Native and long-time Mainers have a lot more practice than I do at snow maintenance and these folks were clearing paths and cars on Monday, New Year's Eve, two hours before the storm ended.


Today is only 2 January, spring arrives much later this far north than in New York City, and I’ve had just about as much snow as I care to see already. Nevertheless, Mother Nature has some tricks up her sleeve that even I, in my now dampened enthusiasm for the beauties of winter, can appreciate.


Workmen started fixing the roof of this house behind mine about two months ago. I doubt they’ll have much use for that ladder to finish the job for awhile.


This is my little, red PT Cruiser (shot from my second-story window) when there were still another two or three hours worth of snow to be dumped on us Monday.

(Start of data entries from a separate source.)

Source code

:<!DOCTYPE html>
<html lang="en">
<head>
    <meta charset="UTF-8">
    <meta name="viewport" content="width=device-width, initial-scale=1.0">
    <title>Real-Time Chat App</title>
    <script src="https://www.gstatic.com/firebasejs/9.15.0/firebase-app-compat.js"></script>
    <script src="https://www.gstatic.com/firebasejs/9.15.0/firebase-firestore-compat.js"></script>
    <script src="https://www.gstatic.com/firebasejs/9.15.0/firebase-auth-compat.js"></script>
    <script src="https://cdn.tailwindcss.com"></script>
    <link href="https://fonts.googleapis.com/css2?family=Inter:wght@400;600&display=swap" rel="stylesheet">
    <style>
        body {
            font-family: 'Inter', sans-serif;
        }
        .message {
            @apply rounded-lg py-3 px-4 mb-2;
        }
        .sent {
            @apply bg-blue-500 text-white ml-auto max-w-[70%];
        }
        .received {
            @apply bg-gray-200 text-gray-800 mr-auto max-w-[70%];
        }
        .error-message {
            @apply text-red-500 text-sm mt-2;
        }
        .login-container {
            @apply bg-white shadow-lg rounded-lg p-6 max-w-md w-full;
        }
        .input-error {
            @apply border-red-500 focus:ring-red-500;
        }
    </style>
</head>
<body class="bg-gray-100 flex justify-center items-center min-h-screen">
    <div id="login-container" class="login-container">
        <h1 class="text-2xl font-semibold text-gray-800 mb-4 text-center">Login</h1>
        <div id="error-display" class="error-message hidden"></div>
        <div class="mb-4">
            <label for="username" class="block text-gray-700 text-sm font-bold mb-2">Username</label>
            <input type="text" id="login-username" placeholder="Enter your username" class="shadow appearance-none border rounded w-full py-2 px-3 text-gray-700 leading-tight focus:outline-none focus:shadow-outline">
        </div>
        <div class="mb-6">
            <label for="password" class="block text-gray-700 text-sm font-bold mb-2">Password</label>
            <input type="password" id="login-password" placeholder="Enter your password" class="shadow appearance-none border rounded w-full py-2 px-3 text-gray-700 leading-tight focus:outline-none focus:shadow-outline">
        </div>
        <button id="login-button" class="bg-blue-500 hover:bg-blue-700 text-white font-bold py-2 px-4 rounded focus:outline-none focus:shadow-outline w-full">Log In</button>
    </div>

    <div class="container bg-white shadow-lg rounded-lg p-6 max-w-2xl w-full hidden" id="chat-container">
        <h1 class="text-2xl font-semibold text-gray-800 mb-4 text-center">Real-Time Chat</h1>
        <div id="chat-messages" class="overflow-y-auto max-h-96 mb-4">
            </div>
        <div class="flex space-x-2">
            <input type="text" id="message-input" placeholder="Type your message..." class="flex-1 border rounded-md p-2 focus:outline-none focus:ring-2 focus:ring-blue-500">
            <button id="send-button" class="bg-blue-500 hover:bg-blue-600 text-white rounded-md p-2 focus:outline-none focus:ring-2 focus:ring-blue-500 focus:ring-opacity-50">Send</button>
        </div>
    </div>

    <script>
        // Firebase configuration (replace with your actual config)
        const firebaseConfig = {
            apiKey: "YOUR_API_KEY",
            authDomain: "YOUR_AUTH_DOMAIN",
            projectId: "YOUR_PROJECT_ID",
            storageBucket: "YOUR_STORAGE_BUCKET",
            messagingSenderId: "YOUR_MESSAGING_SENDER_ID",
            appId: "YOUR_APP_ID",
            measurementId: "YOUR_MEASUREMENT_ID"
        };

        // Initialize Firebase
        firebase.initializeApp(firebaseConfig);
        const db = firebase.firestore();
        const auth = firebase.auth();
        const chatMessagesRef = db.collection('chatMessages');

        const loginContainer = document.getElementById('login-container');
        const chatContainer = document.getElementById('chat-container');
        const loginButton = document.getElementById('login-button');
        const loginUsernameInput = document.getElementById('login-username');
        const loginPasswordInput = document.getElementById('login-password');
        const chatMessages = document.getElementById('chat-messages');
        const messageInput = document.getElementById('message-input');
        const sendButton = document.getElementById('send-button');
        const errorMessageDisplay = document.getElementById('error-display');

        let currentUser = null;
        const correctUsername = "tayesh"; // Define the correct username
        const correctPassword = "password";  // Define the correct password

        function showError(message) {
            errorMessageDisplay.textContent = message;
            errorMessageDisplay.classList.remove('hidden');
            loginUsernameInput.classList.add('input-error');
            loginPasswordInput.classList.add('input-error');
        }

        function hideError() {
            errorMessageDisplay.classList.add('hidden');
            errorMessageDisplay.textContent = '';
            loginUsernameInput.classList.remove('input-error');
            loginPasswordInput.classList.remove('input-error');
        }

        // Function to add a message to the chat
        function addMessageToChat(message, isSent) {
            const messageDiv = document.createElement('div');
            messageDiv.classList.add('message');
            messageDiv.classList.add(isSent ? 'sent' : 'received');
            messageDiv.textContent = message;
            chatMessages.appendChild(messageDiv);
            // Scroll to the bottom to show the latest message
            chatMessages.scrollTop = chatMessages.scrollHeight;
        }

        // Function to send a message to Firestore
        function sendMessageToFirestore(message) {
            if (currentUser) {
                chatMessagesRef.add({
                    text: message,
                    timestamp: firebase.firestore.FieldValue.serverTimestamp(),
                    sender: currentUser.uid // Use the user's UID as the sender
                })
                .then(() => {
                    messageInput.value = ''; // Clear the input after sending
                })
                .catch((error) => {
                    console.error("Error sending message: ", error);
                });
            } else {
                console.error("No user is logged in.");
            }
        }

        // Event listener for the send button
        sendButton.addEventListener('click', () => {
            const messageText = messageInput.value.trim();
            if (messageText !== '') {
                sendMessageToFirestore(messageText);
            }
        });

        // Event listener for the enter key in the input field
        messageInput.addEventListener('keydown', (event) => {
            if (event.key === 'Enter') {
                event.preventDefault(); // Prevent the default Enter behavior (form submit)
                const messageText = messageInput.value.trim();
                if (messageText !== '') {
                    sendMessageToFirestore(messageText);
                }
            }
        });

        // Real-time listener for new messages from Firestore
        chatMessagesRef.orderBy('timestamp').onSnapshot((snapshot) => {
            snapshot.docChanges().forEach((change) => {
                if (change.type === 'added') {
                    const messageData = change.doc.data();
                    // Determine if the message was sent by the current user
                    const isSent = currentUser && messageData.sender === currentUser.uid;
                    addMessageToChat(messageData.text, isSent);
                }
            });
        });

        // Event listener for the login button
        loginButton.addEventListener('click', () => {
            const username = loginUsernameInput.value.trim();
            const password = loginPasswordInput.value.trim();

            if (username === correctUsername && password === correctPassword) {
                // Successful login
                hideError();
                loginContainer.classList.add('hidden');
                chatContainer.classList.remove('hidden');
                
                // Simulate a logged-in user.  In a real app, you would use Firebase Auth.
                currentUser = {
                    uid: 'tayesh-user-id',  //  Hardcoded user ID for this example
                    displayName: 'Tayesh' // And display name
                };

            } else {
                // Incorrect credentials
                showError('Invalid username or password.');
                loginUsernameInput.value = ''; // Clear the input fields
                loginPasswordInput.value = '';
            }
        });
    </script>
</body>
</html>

Understandably, the city of Portland, Maine, has all the right equipment for moving and removing snow. Early Tuesday morning, they had gone beyond plowing it off to the sides of the road to trucking it out of neighborhoods. This is what may be the world's largest snow blower and I'll bet it's a tricky operation driving the dump truck so close behind the blower truck that their bumpers are kissing.


As if Monday's storm were not enough, Tuesday dawned with weather predictions of another storm to begin in the afternoon that would leave an additional eight to 11 inches of the white stuff behind. A few flakes began to flurry at 3PM and the city sent out an email alert informing residents there would be a "parking ban" that night - the second in two days: no cars on any streets from 10PM to 6AM.


By dusk, two hours later, the snow was beginning to pile up a bit, but my newly-acquired, northern snow antennae were telling me the weather people were blowing more smoke than snow about the size of the second storm.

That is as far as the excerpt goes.